For they were blind-sided when Wisconsin's governor Walker tore up with a sneer the long-standing Social Contract guarding collective bargaining itself. And tell me please, why's there a near deadly silence from the movers and shakers of the AFL-CIO while virulent Right To Work laws quarantined mostly in Dixie and the red states of the West have started aggressively metastasizing northeastward into Indiana and Michigan's industrial heartland and who knows where else it goes next. And, oh yes, the lockout! No greater insult to organized labor exists. And once through those quiet understandings, it was rarely used. Today, they're smacking us with it everywhere, sticking it in our eye like bullies in a school yard, which I saw recently in a lockout in New York at Sotheby's Auction House, the world's playground for billionaires, where a tiny Teamster local of diligently working art handlers were mercilessly harassed into giving up some of their hard-won health benefits while the company made five hundred million dollars in profits that year.

So what's wrong here? What is it fellas? I've always seen labor leaders as strong people, who don't take crap. But what's happening now, it hurts me to say, appears more often than not to be just the opposite. For over and over I keep watching actions and maneuvers by the labor movement that lack even a hint of courage or daring while much of the urgent energy needed to battle what's going on flounders in blatant, self-serving bureaucracies and petty, intra-union politics, where originality all gets slaughtered, leaving only a frightening lack of imagination that's truly worrying me. And seeing labor's mostly passive acceptance day after day of these non-stop violations of the Social Contract fills me with dark thoughts of what will happen if we allow this to go on much longer. No, we can't. And we won't!

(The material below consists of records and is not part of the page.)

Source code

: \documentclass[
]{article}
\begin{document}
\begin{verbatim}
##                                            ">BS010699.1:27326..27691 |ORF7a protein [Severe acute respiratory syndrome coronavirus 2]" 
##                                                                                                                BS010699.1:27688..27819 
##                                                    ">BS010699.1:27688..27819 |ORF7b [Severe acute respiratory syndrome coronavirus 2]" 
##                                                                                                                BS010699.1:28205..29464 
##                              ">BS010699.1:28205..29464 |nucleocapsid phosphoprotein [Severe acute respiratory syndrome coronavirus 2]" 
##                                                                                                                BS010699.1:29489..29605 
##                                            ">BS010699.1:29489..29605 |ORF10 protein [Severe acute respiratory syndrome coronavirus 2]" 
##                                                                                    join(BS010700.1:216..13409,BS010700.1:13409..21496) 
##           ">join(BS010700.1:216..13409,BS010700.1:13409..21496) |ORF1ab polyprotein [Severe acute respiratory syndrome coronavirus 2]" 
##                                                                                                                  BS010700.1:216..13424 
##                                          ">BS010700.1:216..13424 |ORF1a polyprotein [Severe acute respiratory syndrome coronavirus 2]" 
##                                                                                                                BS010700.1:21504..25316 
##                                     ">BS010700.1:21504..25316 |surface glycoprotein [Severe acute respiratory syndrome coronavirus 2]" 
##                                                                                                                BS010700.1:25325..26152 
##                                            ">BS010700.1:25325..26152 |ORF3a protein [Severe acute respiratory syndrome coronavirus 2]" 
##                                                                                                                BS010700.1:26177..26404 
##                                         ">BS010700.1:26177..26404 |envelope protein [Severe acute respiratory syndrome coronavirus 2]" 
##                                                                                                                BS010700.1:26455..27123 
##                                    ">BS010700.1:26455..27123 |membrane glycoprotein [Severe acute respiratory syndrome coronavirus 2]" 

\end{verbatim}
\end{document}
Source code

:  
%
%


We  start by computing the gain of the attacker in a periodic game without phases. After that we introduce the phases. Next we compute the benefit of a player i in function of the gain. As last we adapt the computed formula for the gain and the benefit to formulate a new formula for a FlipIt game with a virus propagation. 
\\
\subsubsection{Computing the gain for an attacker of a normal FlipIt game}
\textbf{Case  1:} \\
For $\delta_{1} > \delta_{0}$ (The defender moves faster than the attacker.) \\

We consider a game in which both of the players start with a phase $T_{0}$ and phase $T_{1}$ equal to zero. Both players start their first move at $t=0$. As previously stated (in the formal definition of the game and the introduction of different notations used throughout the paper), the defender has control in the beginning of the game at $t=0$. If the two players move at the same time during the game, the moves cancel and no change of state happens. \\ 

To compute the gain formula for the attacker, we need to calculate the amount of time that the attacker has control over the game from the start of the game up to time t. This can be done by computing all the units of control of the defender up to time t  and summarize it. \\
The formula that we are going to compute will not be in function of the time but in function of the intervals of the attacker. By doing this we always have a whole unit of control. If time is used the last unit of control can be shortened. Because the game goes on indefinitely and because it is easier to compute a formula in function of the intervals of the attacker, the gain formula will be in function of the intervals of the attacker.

Bennett Kremen has written about labor issues for The New York Times, The Nation and other publications and his latest book, "Savage Days Haunted Nights", is available at Amazon.com and Kindle. Email: BennettKre@aol.com

2 comments:

Cirze said...

His next article should detail how these "leaders" were paid off to not lead (or even point out the retrenchments with or without the engendered outrage).

Because that's quite a story in itself and to understand the nature of the money and favors that changed hands before the lower-class employment mayhem started would enlighten the world.

Buce said...

Did he write this in 1987?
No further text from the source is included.